Clustering FAQ – Knowledge Base

This article contains common questions about Clustering.

For more information about Clustering, please see the help articles in our Clustering section.

Frequently Asked Questions

How Clustering works
Clustering visualization and terms
Troubleshoot Clustering
When and how to use Clustering

How Clustering works

What information is Clustering based on?

The placement of documents in clusters considers the text of the document as well as the following metadata fields: Subject, Author, Title, To, From, Cc, and Bcc.

What are the minimum and maximum Clustering document counts?

Clustering is possible with 1,000 or more clusterable documents, which typically means that documents have enough text to be clustered. Clustering supports up to 25 million documents. For projects larger than this, we recommend clustering a search or placing your documents into a smaller partial project to utilize Clustering.

What is the minimum cluster size?

The minimum cluster size is 32 documents, but cluster sizes will vary.

Why do my identical projects with the same documents clustered have different Clustering visualizations?

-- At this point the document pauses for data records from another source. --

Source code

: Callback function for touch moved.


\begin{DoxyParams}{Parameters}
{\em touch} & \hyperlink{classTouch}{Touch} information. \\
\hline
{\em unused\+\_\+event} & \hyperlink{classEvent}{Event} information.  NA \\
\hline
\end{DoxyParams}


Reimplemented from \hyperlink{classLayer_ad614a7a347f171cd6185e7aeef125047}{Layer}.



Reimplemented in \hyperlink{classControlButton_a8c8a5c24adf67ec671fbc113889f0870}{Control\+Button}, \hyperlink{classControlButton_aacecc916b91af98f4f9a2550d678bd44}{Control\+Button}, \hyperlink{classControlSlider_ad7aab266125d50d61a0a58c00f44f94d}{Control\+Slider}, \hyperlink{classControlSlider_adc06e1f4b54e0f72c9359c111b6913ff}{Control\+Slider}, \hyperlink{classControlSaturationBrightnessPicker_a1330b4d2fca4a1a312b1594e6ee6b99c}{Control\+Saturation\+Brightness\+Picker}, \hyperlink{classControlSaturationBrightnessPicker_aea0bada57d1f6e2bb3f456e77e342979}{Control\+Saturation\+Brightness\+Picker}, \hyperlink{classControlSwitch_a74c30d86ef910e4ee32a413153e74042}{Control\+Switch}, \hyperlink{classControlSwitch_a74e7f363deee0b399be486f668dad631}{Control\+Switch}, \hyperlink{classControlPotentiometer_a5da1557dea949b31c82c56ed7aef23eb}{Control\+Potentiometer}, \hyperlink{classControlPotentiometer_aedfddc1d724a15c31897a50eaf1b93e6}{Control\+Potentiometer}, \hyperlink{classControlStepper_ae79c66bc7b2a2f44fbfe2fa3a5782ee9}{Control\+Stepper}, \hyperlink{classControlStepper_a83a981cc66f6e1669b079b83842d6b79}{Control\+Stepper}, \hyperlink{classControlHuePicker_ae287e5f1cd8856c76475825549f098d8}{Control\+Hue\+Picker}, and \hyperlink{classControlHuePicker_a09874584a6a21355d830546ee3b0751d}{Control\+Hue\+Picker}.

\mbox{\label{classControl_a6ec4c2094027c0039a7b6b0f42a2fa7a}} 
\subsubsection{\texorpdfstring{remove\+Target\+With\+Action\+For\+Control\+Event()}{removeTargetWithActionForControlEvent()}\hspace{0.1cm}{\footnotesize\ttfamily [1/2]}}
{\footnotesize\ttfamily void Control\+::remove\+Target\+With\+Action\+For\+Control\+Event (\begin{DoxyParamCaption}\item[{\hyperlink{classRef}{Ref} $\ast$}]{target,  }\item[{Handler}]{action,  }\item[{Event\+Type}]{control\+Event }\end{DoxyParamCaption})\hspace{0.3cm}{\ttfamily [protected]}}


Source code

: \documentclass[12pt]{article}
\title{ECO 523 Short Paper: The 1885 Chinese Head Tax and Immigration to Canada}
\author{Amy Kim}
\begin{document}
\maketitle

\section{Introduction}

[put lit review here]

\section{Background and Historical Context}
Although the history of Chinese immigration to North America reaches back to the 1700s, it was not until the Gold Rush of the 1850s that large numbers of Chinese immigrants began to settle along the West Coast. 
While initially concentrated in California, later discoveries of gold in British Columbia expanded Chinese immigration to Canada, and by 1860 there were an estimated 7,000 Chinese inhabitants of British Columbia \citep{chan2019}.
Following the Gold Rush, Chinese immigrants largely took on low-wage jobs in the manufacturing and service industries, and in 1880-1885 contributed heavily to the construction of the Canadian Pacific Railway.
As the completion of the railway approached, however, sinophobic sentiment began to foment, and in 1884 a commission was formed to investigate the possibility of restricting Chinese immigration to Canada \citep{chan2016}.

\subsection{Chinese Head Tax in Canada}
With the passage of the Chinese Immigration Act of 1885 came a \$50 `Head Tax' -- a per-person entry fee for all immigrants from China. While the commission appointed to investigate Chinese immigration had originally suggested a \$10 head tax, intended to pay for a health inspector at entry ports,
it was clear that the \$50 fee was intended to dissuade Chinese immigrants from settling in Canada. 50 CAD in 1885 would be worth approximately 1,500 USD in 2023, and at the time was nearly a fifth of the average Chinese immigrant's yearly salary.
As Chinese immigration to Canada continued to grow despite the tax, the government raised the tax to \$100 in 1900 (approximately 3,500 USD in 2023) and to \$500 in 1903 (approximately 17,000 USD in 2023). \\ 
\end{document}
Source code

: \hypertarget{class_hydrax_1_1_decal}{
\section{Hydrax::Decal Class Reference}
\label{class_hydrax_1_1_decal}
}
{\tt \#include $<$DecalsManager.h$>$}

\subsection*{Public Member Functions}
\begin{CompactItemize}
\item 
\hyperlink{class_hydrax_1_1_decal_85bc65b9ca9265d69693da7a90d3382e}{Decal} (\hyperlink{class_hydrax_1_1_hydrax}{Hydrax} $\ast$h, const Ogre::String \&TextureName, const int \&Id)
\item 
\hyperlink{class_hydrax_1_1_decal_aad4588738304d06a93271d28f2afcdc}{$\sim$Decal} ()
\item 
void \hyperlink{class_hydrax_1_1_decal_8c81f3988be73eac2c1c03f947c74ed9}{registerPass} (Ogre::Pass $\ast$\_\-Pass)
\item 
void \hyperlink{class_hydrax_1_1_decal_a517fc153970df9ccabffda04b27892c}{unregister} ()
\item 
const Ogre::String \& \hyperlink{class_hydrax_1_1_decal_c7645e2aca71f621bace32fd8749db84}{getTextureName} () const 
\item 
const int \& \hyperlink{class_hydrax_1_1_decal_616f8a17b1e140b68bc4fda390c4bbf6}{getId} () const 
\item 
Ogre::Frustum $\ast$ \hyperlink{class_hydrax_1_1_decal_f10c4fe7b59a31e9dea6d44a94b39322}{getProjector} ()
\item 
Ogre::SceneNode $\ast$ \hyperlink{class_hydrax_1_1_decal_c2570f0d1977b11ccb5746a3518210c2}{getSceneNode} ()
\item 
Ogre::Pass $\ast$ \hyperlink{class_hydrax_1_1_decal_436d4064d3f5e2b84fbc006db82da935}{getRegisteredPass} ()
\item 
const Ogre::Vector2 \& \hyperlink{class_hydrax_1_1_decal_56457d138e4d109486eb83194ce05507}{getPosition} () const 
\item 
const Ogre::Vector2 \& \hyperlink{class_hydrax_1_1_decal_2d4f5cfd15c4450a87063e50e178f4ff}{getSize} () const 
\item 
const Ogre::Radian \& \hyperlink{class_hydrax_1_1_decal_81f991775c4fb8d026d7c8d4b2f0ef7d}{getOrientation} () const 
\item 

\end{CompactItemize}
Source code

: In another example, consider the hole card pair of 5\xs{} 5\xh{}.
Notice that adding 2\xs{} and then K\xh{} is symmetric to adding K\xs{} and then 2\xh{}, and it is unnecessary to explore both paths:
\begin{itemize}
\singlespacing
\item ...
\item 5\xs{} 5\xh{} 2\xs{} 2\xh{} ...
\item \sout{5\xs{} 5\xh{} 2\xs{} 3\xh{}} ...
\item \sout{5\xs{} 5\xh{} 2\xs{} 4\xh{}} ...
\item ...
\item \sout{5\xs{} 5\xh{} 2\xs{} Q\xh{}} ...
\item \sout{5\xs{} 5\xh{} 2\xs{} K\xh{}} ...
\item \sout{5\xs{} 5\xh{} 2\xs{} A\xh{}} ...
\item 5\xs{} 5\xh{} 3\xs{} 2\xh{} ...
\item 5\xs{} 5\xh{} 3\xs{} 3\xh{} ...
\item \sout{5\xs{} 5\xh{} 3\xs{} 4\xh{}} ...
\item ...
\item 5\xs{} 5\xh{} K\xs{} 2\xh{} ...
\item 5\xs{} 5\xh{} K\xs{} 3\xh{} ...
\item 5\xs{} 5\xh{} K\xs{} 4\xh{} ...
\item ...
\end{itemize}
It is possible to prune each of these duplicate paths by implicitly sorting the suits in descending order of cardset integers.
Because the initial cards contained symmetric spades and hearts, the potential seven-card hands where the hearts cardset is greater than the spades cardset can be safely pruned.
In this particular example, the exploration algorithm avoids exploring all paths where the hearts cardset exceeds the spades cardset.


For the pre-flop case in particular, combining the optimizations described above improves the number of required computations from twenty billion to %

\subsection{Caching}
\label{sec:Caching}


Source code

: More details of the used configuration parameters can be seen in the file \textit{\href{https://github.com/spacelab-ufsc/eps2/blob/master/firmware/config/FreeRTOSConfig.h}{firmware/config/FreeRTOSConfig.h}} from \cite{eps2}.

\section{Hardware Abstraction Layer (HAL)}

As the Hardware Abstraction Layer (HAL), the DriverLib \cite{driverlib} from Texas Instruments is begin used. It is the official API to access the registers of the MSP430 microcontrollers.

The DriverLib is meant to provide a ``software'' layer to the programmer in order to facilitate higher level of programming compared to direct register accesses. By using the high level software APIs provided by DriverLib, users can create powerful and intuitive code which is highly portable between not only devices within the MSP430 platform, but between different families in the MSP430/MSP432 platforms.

The Clustering algorithm is non-deterministic. This means that two projects with the same documents clustered will not necessarily have the same Clustering outputs. Because of this, the Clustering visualizations on two identical document sets may appear slightly different from each other through slight variance in clusters or clusters located in different places.

How are duplicates handled? What about near duplicates? Produced versions?

Duplicates, including produced versions, are included in Clustering visualizations. All exact, email, and near duplicates should appear in the same cluster, as they are identified as conceptually similar. When a cluster is selected, the side panel displays how many of the documents are unique and how many are duplicates (exact and produced version).

Why do the singular and plural of the same word both show up as Cluster defining terms?

The Clustering system treats different text strings as entirely different, regardless of how similar they are. For example, it views the words “car” and “cars” as equally dissimilar as the words “boat” and “vampire.” This is because if we were to assume that words with -s added are the same, entirely different words like “wood” and “woods” would be parsed as the same thing when they actually have different meanings and words like “half” and “halves” would not be captured as plural variations.

Will Clustering work with non-English documents?

Yes. Clustering is language-agnostic, like Everlaw’s Predictive Coding feature. You can consult our FAQ around non-English documents in Predictive Coding for more details.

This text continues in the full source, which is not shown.